"Syukurlah udah sadar," ucap Mas Zainal yang duduk di tepi kasur, di sebelahnya Mas Dana.
Saat ini kamar kami benar-benar ramai akan kehadiran orang. Bola mata Mas Dana berputar, mengedarkan pandangannya untuk mencari keberadaanku yang saat ini berada di ambang pintu. Tatapannya terlihat datar. Aku sendiri tidak tahu apa maksudnya.
"Dana, kamu ini kenapa? Kalau capek, istirahat aja. Jangan terlalu banyak kerja. Gini 'kan jadinya?" Suara Kak Arumi mengalihkan atensi Mas Dana.
"Lah wong di rumah aja dia masih kerja, Mbak. Urusin kerjaan rumah, nerusin kerjaan kantor." Dara menyusul angkat bicara. Sok tahu sekali dia. Ingin rasanya aku melempar sepatu boots ke wajahnya.
"Aku cuma pusing dikit, Mbak. Lagian di rumah udah ada Mila yang beres-beres. Aku udah baikan" Mas Dana menatap kedua wanita itu. Kemudian tatapannya berpindah pada Mas Zainal yang sedang memandangku dengan sorot mata benci.

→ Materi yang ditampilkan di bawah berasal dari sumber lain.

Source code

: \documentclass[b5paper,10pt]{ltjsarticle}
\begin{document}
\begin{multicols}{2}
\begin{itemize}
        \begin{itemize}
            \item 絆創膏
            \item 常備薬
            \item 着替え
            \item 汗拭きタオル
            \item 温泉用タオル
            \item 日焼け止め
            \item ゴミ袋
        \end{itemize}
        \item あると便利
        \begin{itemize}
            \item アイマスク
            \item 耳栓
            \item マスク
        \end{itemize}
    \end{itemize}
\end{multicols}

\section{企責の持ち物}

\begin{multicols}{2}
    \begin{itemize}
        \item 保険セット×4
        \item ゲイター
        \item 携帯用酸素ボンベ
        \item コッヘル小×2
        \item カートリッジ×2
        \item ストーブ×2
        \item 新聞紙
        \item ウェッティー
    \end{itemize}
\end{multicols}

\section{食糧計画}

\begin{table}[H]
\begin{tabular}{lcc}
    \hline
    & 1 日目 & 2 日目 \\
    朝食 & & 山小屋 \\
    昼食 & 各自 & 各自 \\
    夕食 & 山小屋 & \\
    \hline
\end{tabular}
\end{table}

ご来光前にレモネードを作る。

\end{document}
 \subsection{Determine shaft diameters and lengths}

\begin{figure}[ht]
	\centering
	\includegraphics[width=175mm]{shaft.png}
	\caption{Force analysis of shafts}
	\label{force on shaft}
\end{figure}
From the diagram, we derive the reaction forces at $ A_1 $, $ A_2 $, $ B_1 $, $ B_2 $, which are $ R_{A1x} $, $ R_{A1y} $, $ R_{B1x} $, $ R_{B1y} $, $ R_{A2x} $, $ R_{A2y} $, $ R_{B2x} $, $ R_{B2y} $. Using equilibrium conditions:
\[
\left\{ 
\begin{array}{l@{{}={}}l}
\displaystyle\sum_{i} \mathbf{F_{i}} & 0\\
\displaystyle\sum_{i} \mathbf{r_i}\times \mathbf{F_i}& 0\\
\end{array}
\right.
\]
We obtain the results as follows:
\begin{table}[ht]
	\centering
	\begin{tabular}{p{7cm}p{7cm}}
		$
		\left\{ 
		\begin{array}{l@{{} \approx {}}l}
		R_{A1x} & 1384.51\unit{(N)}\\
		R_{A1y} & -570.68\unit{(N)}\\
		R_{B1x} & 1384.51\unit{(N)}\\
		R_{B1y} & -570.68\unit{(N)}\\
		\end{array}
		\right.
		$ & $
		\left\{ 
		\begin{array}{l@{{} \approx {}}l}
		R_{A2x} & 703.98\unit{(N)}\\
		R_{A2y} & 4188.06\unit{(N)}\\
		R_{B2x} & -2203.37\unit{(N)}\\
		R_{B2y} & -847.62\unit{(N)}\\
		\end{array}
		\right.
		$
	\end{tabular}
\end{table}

Aku bangga saat Mas Dana bisa menutupi keburukanku di depan keluarganya. Bibirku tersenyum simpul.
"Ya udah. Kita sebaiknya pulang. Biar mereka istirahat," ujar Mas Zainal setelah membuang muka. Ia berdiri mengajak istrinya mendahului yang lain keluar dari kamar kami. Aku segera bergeser ke tepi. Membiarkan mereka berdua pergi. Kemudian yang lain ikut keluar sambil memberi ucapan-ucapan kebaikan pada Mas Dana.
Akhirnya keadaan kembali sepi. Setelah mengunci kamar, aku duduk di sebelah Mas Dana yang masih berdiam diri.
"Mas Dana beneran udah baikan?" Aku meraba wajah dan keningnya dengan sedikit ragu. Mencoba merasakan suhu kulitnya pada telapak tanganku. Lumayan panas.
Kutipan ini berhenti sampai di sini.